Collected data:
- Opening Delimiter -
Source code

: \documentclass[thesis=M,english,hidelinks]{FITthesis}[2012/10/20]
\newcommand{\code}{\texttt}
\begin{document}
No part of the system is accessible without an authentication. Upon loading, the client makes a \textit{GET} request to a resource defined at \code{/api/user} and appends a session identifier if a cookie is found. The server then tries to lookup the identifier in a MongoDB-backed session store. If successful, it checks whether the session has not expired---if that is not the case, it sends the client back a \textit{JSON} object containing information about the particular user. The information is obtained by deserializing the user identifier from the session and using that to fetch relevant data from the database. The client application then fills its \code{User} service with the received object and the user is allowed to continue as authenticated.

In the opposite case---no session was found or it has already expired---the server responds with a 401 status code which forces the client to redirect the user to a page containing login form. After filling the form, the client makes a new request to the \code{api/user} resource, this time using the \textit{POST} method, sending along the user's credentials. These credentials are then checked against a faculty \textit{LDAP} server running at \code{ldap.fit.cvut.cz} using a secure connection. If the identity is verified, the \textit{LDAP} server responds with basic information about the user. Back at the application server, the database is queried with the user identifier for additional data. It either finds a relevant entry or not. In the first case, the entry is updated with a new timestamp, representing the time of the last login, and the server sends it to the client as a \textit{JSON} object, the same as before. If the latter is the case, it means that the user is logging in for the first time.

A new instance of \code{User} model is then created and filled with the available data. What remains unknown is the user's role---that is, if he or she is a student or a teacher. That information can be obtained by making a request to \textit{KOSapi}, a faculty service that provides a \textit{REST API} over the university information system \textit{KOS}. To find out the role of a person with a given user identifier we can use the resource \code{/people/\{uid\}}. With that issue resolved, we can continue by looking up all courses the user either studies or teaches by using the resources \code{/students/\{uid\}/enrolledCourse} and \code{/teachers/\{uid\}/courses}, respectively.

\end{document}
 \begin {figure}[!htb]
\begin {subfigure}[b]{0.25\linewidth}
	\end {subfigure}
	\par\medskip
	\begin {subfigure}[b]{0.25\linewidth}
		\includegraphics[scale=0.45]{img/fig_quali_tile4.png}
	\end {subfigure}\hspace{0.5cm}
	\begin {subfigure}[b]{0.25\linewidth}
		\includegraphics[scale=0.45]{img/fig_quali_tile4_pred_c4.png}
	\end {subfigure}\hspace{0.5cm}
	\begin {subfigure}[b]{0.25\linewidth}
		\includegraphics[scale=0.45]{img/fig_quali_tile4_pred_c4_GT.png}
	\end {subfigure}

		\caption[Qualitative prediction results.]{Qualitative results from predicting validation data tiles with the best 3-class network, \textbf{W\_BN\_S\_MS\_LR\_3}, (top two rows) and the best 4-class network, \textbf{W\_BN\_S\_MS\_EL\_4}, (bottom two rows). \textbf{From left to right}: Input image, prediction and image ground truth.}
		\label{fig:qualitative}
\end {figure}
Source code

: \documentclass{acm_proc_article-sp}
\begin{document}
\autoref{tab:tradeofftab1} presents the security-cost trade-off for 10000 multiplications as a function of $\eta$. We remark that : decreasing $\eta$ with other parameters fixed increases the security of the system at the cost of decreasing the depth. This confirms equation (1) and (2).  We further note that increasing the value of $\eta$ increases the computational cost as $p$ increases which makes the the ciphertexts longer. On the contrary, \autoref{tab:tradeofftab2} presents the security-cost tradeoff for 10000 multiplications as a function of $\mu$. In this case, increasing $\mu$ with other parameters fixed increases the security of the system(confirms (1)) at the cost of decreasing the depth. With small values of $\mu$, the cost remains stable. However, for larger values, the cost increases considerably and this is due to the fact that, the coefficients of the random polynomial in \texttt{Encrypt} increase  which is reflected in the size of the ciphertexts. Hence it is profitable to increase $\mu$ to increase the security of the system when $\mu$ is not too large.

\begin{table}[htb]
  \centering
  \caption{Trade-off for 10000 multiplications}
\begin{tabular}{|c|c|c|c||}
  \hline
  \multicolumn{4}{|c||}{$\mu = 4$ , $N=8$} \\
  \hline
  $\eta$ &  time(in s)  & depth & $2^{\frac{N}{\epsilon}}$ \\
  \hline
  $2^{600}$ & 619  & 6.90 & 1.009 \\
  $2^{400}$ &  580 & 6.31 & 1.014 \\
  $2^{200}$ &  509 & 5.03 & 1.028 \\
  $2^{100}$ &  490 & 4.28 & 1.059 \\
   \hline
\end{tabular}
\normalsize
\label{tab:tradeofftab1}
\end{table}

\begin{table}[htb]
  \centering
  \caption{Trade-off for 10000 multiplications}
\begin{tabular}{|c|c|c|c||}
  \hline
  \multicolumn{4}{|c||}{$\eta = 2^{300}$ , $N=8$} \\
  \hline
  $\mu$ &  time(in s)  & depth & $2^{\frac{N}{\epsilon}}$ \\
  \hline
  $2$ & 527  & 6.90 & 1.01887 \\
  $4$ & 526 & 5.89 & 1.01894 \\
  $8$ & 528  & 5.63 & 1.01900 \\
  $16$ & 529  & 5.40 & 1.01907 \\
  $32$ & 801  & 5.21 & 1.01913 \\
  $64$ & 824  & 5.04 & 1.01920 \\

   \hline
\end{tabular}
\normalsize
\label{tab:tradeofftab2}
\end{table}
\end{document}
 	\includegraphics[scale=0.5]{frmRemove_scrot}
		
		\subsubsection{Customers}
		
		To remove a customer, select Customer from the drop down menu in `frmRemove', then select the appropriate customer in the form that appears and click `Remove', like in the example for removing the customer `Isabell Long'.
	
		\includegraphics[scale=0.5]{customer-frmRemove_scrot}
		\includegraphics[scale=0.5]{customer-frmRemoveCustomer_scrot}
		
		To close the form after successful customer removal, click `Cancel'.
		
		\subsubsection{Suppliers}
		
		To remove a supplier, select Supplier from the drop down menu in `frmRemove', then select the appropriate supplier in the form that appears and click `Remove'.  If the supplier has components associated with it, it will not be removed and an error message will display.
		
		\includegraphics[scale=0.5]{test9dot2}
- Closing Delimiter -
Assigned task »
Reproduce the data above in full, with no line missing.

Exercise answer »
Source code

: \documentclass[thesis=M,english,hidelinks]{FITthesis}[2012/10/20]
\newcommand{\code}{\texttt}
\begin{document}
No part of the system is accessible without an authentication. Upon loading, the client makes a \textit{GET} request to a resource defined at \code{/api/user} and appends a session identifier if a cookie is found. The server then tries to lookup the identifier in a MongoDB-backed session store. If successful, it checks whether the session has not expired---if that is not the case, it sends the client back a \textit{JSON} object containing information about the particular user. The information is obtained by deserializing the user identifier from the session and using that to fetch relevant data from the database. The client application then fills its \code{User} service with the received object and the user is allowed to continue as authenticated.

In the opposite case---no session was found or it has already expired---the server responds with a 401 status code which forces the client to redirect the user to a page containing login form. After filling the form, the client makes a new request to the \code{api/user} resource, this time using the \textit{POST} method, sending along the user's credentials. These credentials are then checked against a faculty \textit{LDAP} server running at \code{ldap.fit.cvut.cz} using a secure connection. If the identity is verified, the \textit{LDAP} server responds with basic information about the user. Back at the application server, the database is queried with the user identifier for additional data. It either finds a relevant entry or not. In the first case, the entry is updated with a new timestamp, representing the time of the last login, and the server sends it to the client as a \textit{JSON} object, the same as before. If the latter is the case, it means that the user is logging in for the first time.

A new instance of \code{User} model is then created and filled with the available data. What remains unknown is the user's role---that is, if he or she is a student or a teacher. That information can be obtained by making a request to \textit{KOSapi}, a faculty service that provides a \textit{REST API} over the university information system \textit{KOS}. To find out the role of a person with a given user identifier we can use the resource \code{/people/\{uid\}}. With that issue resolved, we can continue by looking up all courses the user either studies or teaches by using the resources \code{/students/\{uid\}/enrolledCourse} and \code{/teachers/\{uid\}/courses}, respectively.

\end{document}
 \begin {figure}[!htb]
\begin {subfigure}[b]{0.25\linewidth}
	\end {subfigure}
	\par\medskip
	\begin {subfigure}[b]{0.25\linewidth}
		\includegraphics[scale=0.45]{img/fig_quali_tile4.png}
	\end {subfigure}\hspace{0.5cm}
	\begin {subfigure}[b]{0.25\linewidth}
		\includegraphics[scale=0.45]{img/fig_quali_tile4_pred_c4.png}
	\end {subfigure}\hspace{0.5cm}
	\begin {subfigure}[b]{0.25\linewidth}
		\includegraphics[scale=0.45]{img/fig_quali_tile4_pred_c4_GT.png}
	\end {subfigure}

		\caption[Qualitative prediction results.]{Qualitative results from predicting validation data tiles with the best 3-class network, \textbf{W\_BN\_S\_MS\_LR\_3}, (top two rows) and the best 4-class network, \textbf{W\_BN\_S\_MS\_EL\_4}, (bottom two rows). \textbf{From left to right}: Input image, prediction and image ground truth.}
		\label{fig:qualitative}
\end {figure}
Source code

: \documentclass{acm_proc_article-sp}
\begin{document}
\autoref{tab:tradeofftab1} presents the security-cost trade-off for 10000 multiplications as a function of $\eta$. We remark that : decreasing $\eta$ with other parameters fixed increases the security of the system at the cost of decreasing the depth. This confirms equation (1) and (2).  We further note that increasing the value of $\eta$ increases the computational cost as $p$ increases which makes the the ciphertexts longer. On the contrary, \autoref{tab:tradeofftab2} presents the security-cost tradeoff for 10000 multiplications as a function of $\mu$. In this case, increasing $\mu$ with other parameters fixed increases the security of the system(confirms (1)) at the cost of decreasing the depth. With small values of $\mu$, the cost remains stable. However, for larger values, the cost increases considerably and this is due to the fact that, the coefficients of the random polynomial in \texttt{Encrypt} increase  which is reflected in the size of the ciphertexts. Hence it is profitable to increase $\mu$ to increase the security of the system when $\mu$ is not too large.

\begin{table}[htb]
  \centering
  \caption{Trade-off for 10000 multiplications}
\begin{tabular}{|c|c|c|c||}
  \hline
  \multicolumn{4}{|c||}{$\mu = 4$ , $N=8$} \\
  \hline
  $\eta$ &  time(in s)  & depth & $2^{\frac{N}{\epsilon}}$ \\
  \hline
  $2^{600}$ & 619  & 6.90 & 1.009 \\
  $2^{400}$ &  580 & 6.31 & 1.014 \\
  $2^{200}$ &  509 & 5.03 & 1.028 \\
  $2^{100}$ &  490 & 4.28 & 1.059 \\
   \hline
\end{tabular}
\normalsize
\label{tab:tradeofftab1}
\end{table}

\begin{table}[htb]
  \centering
  \caption{Trade-off for 10000 multiplications}
\begin{tabular}{|c|c|c|c||}
  \hline
  \multicolumn{4}{|c||}{$\eta = 2^{300}$ , $N=8$} \\
  \hline
  $\mu$ &  time(in s)  & depth & $2^{\frac{N}{\epsilon}}$ \\
  \hline
  $2$ & 527  & 6.90 & 1.01887 \\
  $4$ & 526 & 5.89 & 1.01894 \\
  $8$ & 528  & 5.63 & 1.01900 \\
  $16$ & 529  & 5.40 & 1.01907 \\
  $32$ & 801  & 5.21 & 1.01913 \\
  $64$ & 824  & 5.04 & 1.01920 \\

   \hline
\end{tabular}
\normalsize
\label{tab:tradeofftab2}
\end{table}
\end{document}
 	\includegraphics[scale=0.5]{frmRemove_scrot}
		
		\subsubsection{Customers}
		
		To remove a customer, select Customer from the drop down menu in `frmRemove', then select the appropriate customer in the form that appears and click `Remove', like in the example for removing the customer `Isabell Long'.
	
		\includegraphics[scale=0.5]{customer-frmRemove_scrot}
		\includegraphics[scale=0.5]{customer-frmRemoveCustomer_scrot}
		
		To close the form after successful customer removal, click `Cancel'.
		
		\subsubsection{Suppliers}
		
		To remove a supplier, select Supplier from the drop down menu in `frmRemove', then select the appropriate supplier in the form that appears and click `Remove'.  If the supplier has components associated with it, it will not be removed and an error message will display.
		
		\includegraphics[scale=0.5]{test9dot2}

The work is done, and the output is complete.